Round about 2'50" he frames the issue as an immediate personal challenge: if religion was debunked would you change your ways? Would you abandon the morality that you grew up with.

The civilisational challenge is intergenerational. Would you be able to bring up your young children to be moral? You've probably made a good start, and the surrounding culture is still on side. What about your grandchildren? Looking here twenty years ahead to when your children start their own families. Will the morality that you grew up with be grandad's old fashioned stuff. Looking ahead to after your death, your grandchildren may admonish their children: that is immoral, great-grandad would be turning in his grave! Will that stick? Will it work as well as "that is immoral, God will punish you."?
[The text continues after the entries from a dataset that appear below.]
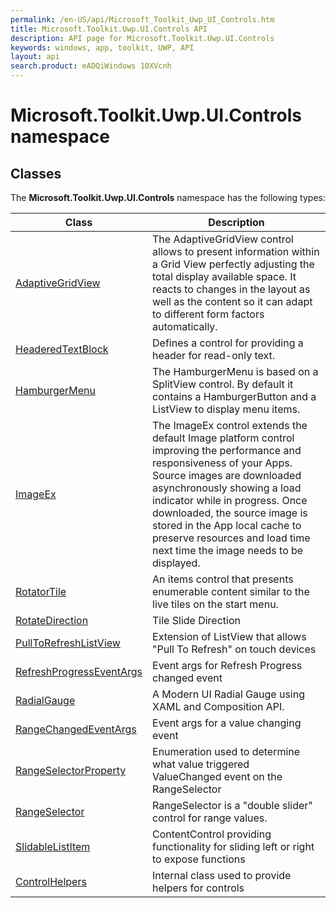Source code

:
 ```yaml
---
permalink: /en-US/api/Microsoft_Toolkit_Uwp_UI_Controls.htm
title: Microsoft.Toolkit.Uwp.UI.Controls API 
description: API page for Microsoft.Toolkit.Uwp.UI.Controls
keywords: windows, app, toolkit, UWP, API
layout: api
search.product: eADQiWindows 10XVcnh
---
```



# Microsoft.Toolkit.Uwp.UI.Controls namespace

## Classes

The **Microsoft.Toolkit.Uwp.UI.Controls** namespace has the following types:


| Class | Description |
| --- | --- |
| [AdaptiveGridView](Microsoft_Toolkit_Uwp_UI_Controls_AdaptiveGridView.htm) | The AdaptiveGridView control allows to present information within a Grid View perfectly adjusting the total display available space. It reacts to changes in the layout as well as the content so it can adapt to different form factors automatically. |
| [HeaderedTextBlock](Microsoft_Toolkit_Uwp_UI_Controls_HeaderedTextBlock.htm) | Defines a control for providing a header for read-only text. |
| [HamburgerMenu](Microsoft_Toolkit_Uwp_UI_Controls_HamburgerMenu.htm) | The HamburgerMenu is based on a SplitView control. By default it contains a HamburgerButton and a ListView to display menu items. |
| [ImageEx](Microsoft_Toolkit_Uwp_UI_Controls_ImageEx.htm) | The ImageEx control extends the default Image platform control improving the performance and responsiveness of your Apps. Source images are downloaded asynchronously showing a load indicator while in progress. Once downloaded, the source image is stored in the App local cache to preserve resources and load time next time the image needs to be displayed. |
| [RotatorTile](Microsoft_Toolkit_Uwp_UI_Controls_RotatorTile.htm) | An items control that presents enumerable content similar to the live tiles on the start menu. |
| [RotateDirection](Microsoft_Toolkit_Uwp_UI_Controls_RotatorTile_RotateDirection.htm) | Tile Slide Direction |
| [PullToRefreshListView](Microsoft_Toolkit_Uwp_UI_Controls_PullToRefreshListView.htm) | Extension of ListView that allows "Pull To Refresh" on touch devices |
| [RefreshProgressEventArgs](Microsoft_Toolkit_Uwp_UI_Controls_RefreshProgressEventArgs.htm) | Event args for Refresh Progress changed event |
| [RadialGauge](Microsoft_Toolkit_Uwp_UI_Controls_RadialGauge.htm) | A Modern UI Radial Gauge using XAML and Composition API. |
| [RangeChangedEventArgs](Microsoft_Toolkit_Uwp_UI_Controls_RangeChangedEventArgs.htm) | Event args for a value changing event |
| [RangeSelectorProperty](Microsoft_Toolkit_Uwp_UI_Controls_RangeSelectorProperty.htm) | Enumeration used to determine what value triggered ValueChanged event on the RangeSelector |
| [RangeSelector](Microsoft_Toolkit_Uwp_UI_Controls_RangeSelector.htm) | RangeSelector is a "double slider" control for range values. |
| [SlidableListItem](Microsoft_Toolkit_Uwp_UI_Controls_SlidableListItem.htm) | ContentControl providing functionality for sliding left or right to expose functions |
| [ControlHelpers](Microsoft_Toolkit_Uwp_ControlHelpers.htm) | Internal class used to provide helpers for controls |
At 3'38" Hitchens asks "How can we build a just city?" Presumably, not in a day. His position needs to think intergenerationally.

One curiosity is that he gives his speech to an audience of nice, well meaning, people. His "would you abandon morallity?" question works for his audience. Would it work as well if Hitchens did a Johnny Cash and gave his talk at Folsom Prison? "Would you abandon morallity?" "Sir, I already did, that is why I am in prison.".

I think that Hitchens suffers from the typical mind fallacy. Mr A knows his own mind, and thinks that everybody is like him. He imagines a utopia, and it might even be a good one, contingent on every-one being like him. But they are not.